**Work instructions**: Once the pictures are set aside, retype the remaining entries exactly.

**Data excerpts**:
-- Opening Marker --
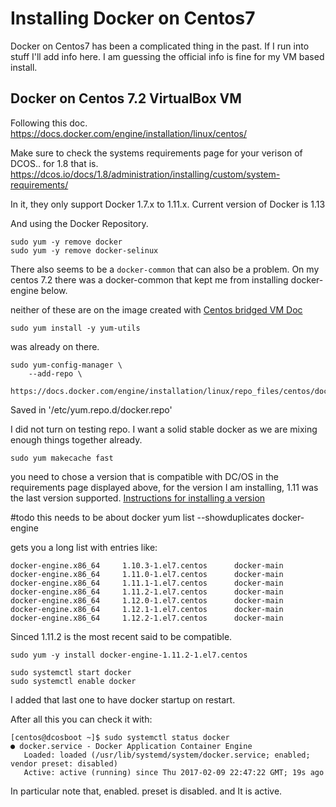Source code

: # Installing Docker on Centos7

Docker on Centos7 has been a complicated thing in the past.  If I run 
into stuff I'll add info here.  I am guessing the official info is 
fine for my VM based install. 

## Docker on Centos 7.2 VirtualBox VM

Following this doc.  https://docs.docker.com/engine/installation/linux/centos/

Make sure to check the systems requirements page for your verison of DCOS.. for 1.8 that is. 
https://dcos.io/docs/1.8/administration/installing/custom/system-requirements/

In it, they only support Docker 1.7.x to 1.11.x.  Current version of Docker is 1.13

And using the Docker Repository. 

    sudo yum -y remove docker
    sudo yum -y remove docker-selinux
    
There also seems to be a `docker-common` that can also be a problem.  On my centos 7.2 there was a docker-common 
that kept me from installing docker-engine below. 
    
neither of these are on the image created with [Centos bridged VM Doc](notes-on-centos7-bridged-vm.md)

    sudo yum install -y yum-utils

was already on there. 

    sudo yum-config-manager \
        --add-repo \
        https://docs.docker.com/engine/installation/linux/repo_files/centos/docker.repo
        
Saved in '/etc/yum.repo.d/docker.repo'

I did not turn on testing repo.   I want a solid stable docker as we are mixing enough 
things together already. 

    sudo yum makecache fast

    
you need to chose a version that is compatible with DC/OS in the requirements page 
displayed above, for the version I am installing, 1.11 was the last version
supported.  [Instructions for installing a version](https://www.centos.org/forums/viewtopic.php?t=16778)

#todo this needs to be about docker
    yum list --showduplicates docker-engine
    
gets you a long list with entries like:
    
    docker-engine.x86_64     1.10.3-1.el7.centos      docker-main
    docker-engine.x86_64     1.11.0-1.el7.centos      docker-main
    docker-engine.x86_64     1.11.1-1.el7.centos      docker-main
    docker-engine.x86_64     1.11.2-1.el7.centos      docker-main
    docker-engine.x86_64     1.12.0-1.el7.centos      docker-main
    docker-engine.x86_64     1.12.1-1.el7.centos      docker-main
    docker-engine.x86_64     1.12.2-1.el7.centos      docker-main

Sinced 1.11.2 is the most recent said to be compatible.

    
    sudo yum -y install docker-engine-1.11.2-1.el7.centos   

    sudo systemctl start docker
    sudo systemctl enable docker
    
I added that last one to have docker startup on restart. 

After all this you can check it with:

    [centos@dcosboot ~]$ sudo systemctl status docker
    ● docker.service - Docker Application Container Engine
       Loaded: loaded (/usr/lib/systemd/system/docker.service; enabled; vendor preset: disabled)
       Active: active (running) since Thu 2017-02-09 22:47:22 GMT; 19s ago
       
       
In particular note that, enabled.  preset is disabled.  and It is active. 

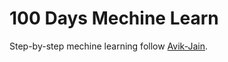 # 100 Days Mechine Learn


Step-by-step mechine learning follow [Avik-Jain](https://github.com/Avik-Jain/100-Days-Of-ML-Code).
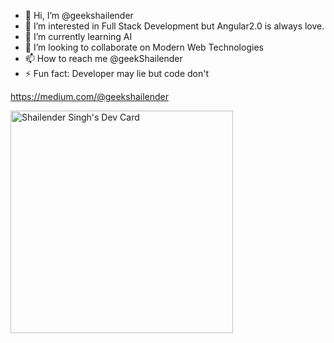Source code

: - 👋 Hi, I’m @geekshailender
- 👀 I’m interested in Full Stack Development but Angular2.0 is always love.
- 🌱 I’m currently learning AI 
- 💞️ I’m looking to collaborate on Modern Web Technologies
- 📫 How to reach me @geekShailender
- ⚡ Fun fact: Developer may lie but code don't

<!---
geekshailender/geekshailender is a ✨ special ✨ repository because its `README.md` (this file) appears on your GitHub profile.
You can click the Preview link to take a look at your changes.
--->
https://medium.com/@geekshailender

<a href="https://app.daily.dev/geekshailender"><img src="https://api.daily.dev/devcards/v2/Fj51zGxbuEIEbRYV27qKg.png?type=default&r=big" width="356" alt="Shailender Singh's Dev Card"/></a>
-- Closing Marker --
**Solution to this exercise**:
Source code

: # Installing Docker on Centos7

Docker on Centos7 has been a complicated thing in the past.  If I run 
into stuff I'll add info here.  I am guessing the official info is 
fine for my VM based install. 

## Docker on Centos 7.2 VirtualBox VM

Following this doc.  https://docs.docker.com/engine/installation/linux/centos/

Make sure to check the systems requirements page for your verison of DCOS.. for 1.8 that is. 
https://dcos.io/docs/1.8/administration/installing/custom/system-requirements/

In it, they only support Docker 1.7.x to 1.11.x.  Current version of Docker is 1.13

And using the Docker Repository. 

    sudo yum -y remove docker
    sudo yum -y remove docker-selinux
    
There also seems to be a `docker-common` that can also be a problem.  On my centos 7.2 there was a docker-common 
that kept me from installing docker-engine below. 
    
neither of these are on the image created with [Centos bridged VM Doc](notes-on-centos7-bridged-vm.md)

    sudo yum install -y yum-utils

was already on there. 

    sudo yum-config-manager \
        --add-repo \
        https://docs.docker.com/engine/installation/linux/repo_files/centos/docker.repo
        
Saved in '/etc/yum.repo.d/docker.repo'

I did not turn on testing repo.   I want a solid stable docker as we are mixing enough 
things together already. 

    sudo yum makecache fast

    
you need to chose a version that is compatible with DC/OS in the requirements page 
displayed above, for the version I am installing, 1.11 was the last version
supported.  [Instructions for installing a version](https://www.centos.org/forums/viewtopic.php?t=16778)

#todo this needs to be about docker
    yum list --showduplicates docker-engine
    
gets you a long list with entries like:
    
    docker-engine.x86_64     1.10.3-1.el7.centos      docker-main
    docker-engine.x86_64     1.11.0-1.el7.centos      docker-main
    docker-engine.x86_64     1.11.1-1.el7.centos      docker-main
    docker-engine.x86_64     1.11.2-1.el7.centos      docker-main
    docker-engine.x86_64     1.12.0-1.el7.centos      docker-main
    docker-engine.x86_64     1.12.1-1.el7.centos      docker-main
    docker-engine.x86_64     1.12.2-1.el7.centos      docker-main

Sinced 1.11.2 is the most recent said to be compatible.

    
    sudo yum -y install docker-engine-1.11.2-1.el7.centos   

    sudo systemctl start docker
    sudo systemctl enable docker
    
I added that last one to have docker startup on restart. 

After all this you can check it with:

    [centos@dcosboot ~]$ sudo systemctl status docker
    ● docker.service - Docker Application Container Engine
       Loaded: loaded (/usr/lib/systemd/system/docker.service; enabled; vendor preset: disabled)
       Active: active (running) since Thu 2017-02-09 22:47:22 GMT; 19s ago
       
       
In particular note that, enabled.  preset is disabled.  and It is active. 

 # 100 Days Mechine Learn


Step-by-step mechine learning follow [Avik-Jain](https://github.com/Avik-Jain/100-Days-Of-ML-Code).
Source code

: - 👋 Hi, I’m @geekshailender
- 👀 I’m interested in Full Stack Development but Angular2.0 is always love.
- 🌱 I’m currently learning AI 
- 💞️ I’m looking to collaborate on Modern Web Technologies
- 📫 How to reach me @geekShailender
- ⚡ Fun fact: Developer may lie but code don't

<!---
geekshailender/geekshailender is a ✨ special ✨ repository because its `README.md` (this file) appears on your GitHub profile.
You can click the Preview link to take a look at your changes.
--->
https://medium.com/@geekshailender

<a href="https://app.daily.dev/geekshailender"><img src="https://api.daily.dev/devcards/v2/Fj51zGxbuEIEbRYV27qKg.png?type=default&r=big" width="356" alt="Shailender Singh's Dev Card"/></a>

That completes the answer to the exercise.